I do not seek to refute or sustain such claims; rather I would take a different perspective on the issues of censorship and control that these situations always seem to raise.
Now ethical, moral and legal issues aside, censorship (whether through control or invisible monitoring) is without doubt a problem. The so-called Big Brother issue takes that further, especially if and when such control is enforced to maintain ignorance. The ignorance I refer to here would be that which stifles communication of ideas and thoughts that exist outside of contemporary pre-described belief systems.
But let us take a look away from those that are monitored, this sort of censorship is largely irrelevant to them within the parameters of a day to day life. That is to say, it only affects them so long as they are concerned about their materialistic status. So instead, let’s take a look at the affect this has on those that request and use such policies.
The ultimate conclusion of censorship is that it halts change. In this case – it is claimed - people obviously do not want change, because with continuous change, control becomes difficult to impossible. Interestingly this whole attitude towards the concept of change is odd in itself. The mind isn’t static, it isn’t constant. Ideas come and go, thought floats about aimlessly at times. In that manner the mind creates events, both linear and non-linear. In the simple process of thinking, change itself arises.
However, it has become human nature to go against the nature of the mind; to create a paradoxical conflict. People generally do not like change; we fight against it, and try to hold fast to ideas, concepts, beliefs and styles of life. In so doing we give birth to the concept of death, for it is only within a mind that fights change that death of ideas is possible.
These people that use any system for a means of control…these enforcers of censorship, fear change, they fear the expression of new forms, and new ideas. Simply because such change shatters the bondage they hold, it shatters their control and their illusions. It brings the death of their worldview. And if they are such that they hold onto these worldviews as if the views are life itself, then such change brings death to their minds.
Here we see an old pattern arise again and again. Those that seek to control don’t destroy those they subjugate, rather, they destroy themselves. The evolution of the mind can only come if one is free of fear. To be free of fear one must not fight change, but rather realise it is a part of our very nature. It is that which defines us. Only when we release our grip on the things that we hold onto can we become free of them. But more than that, only when we do so can our mind become free. Free to accept change, free to exist within our own nature.
Free to evolve into that which we are capable of becoming.
Ultimately, with this understanding it becomes eminently clear that these “controllers” are harming themselves rather than the people they seek to control.

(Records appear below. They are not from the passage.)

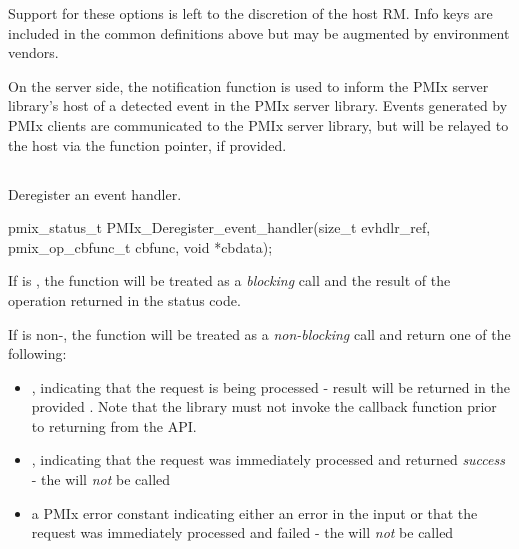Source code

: Support for these options is left to the discretion of the host \ac{RM}. Info keys are included in the common definitions above but may be augmented by environment vendors.
\adviceuserend

\advicermstart
On the server side, the notification function is used to inform the \ac{PMIx} server library's host of a detected event in the \ac{PMIx} server library. Events generated by \ac{PMIx} clients are communicated to the \ac{PMIx} server library, but will be relayed to the host via the  function pointer, if provided.
\advicermend



\subsection{}

\summary

Deregister an event handler.

\format

\cspecificstart
\begin{codepar}
pmix_status_t
PMIx_Deregister_event_handler(size_t evhdlr_ref,
                              pmix_op_cbfunc_t cbfunc,
                              void *cbdata);
\end{codepar}
\cspecificend

\begin{arglist}
\end{arglist}

If  is , the function will be treated as a \emph{blocking} call and the result of the operation returned in the status code.

If  is non-, the function will be treated as a \emph{non-blocking} call and return one of the following:

\begin{itemize}
\item {}, indicating that the request is being processed - result will be returned in the provided . Note that the library must not invoke the callback function prior to returning from the \ac{API}.
\item {}, indicating that the request was immediately processed and returned \textit{success} - the  will \textit{not} be called
\item a PMIx error constant indicating either an error in the input or that the request was immediately processed and failed - the  will \textit{not} be called
\end{itemize}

And those that become controlled only do so through their own free will. Those that would work within the confines of the settings that the controllers put down, padlock their own minds. Contrary to contemporary belief…the problems of the Big Brother phenomenon do not lie within the realms of lost freedoms. Rather the phenomenon conditions in us the descent to self-destruction.
Conditioning of the mind only occurs when individuals give way to physical pressures around them. In the context we are discussing here; the physical only has bearing on an individual if and when they allow it to (either consciously or unconsciously).
It is all too easy to always believe that any system makes an individual a part of something larger, that in effect we become part of a larger machine, part of a community, or a society or a corporation. The truth we must realise though is that each of us are entirely on our own…our minds are singular. The tangled web of control is an illusion weaved to be perceived as a Big Brother, when in fact he is little more than an irrelevant forgotten invisible friend.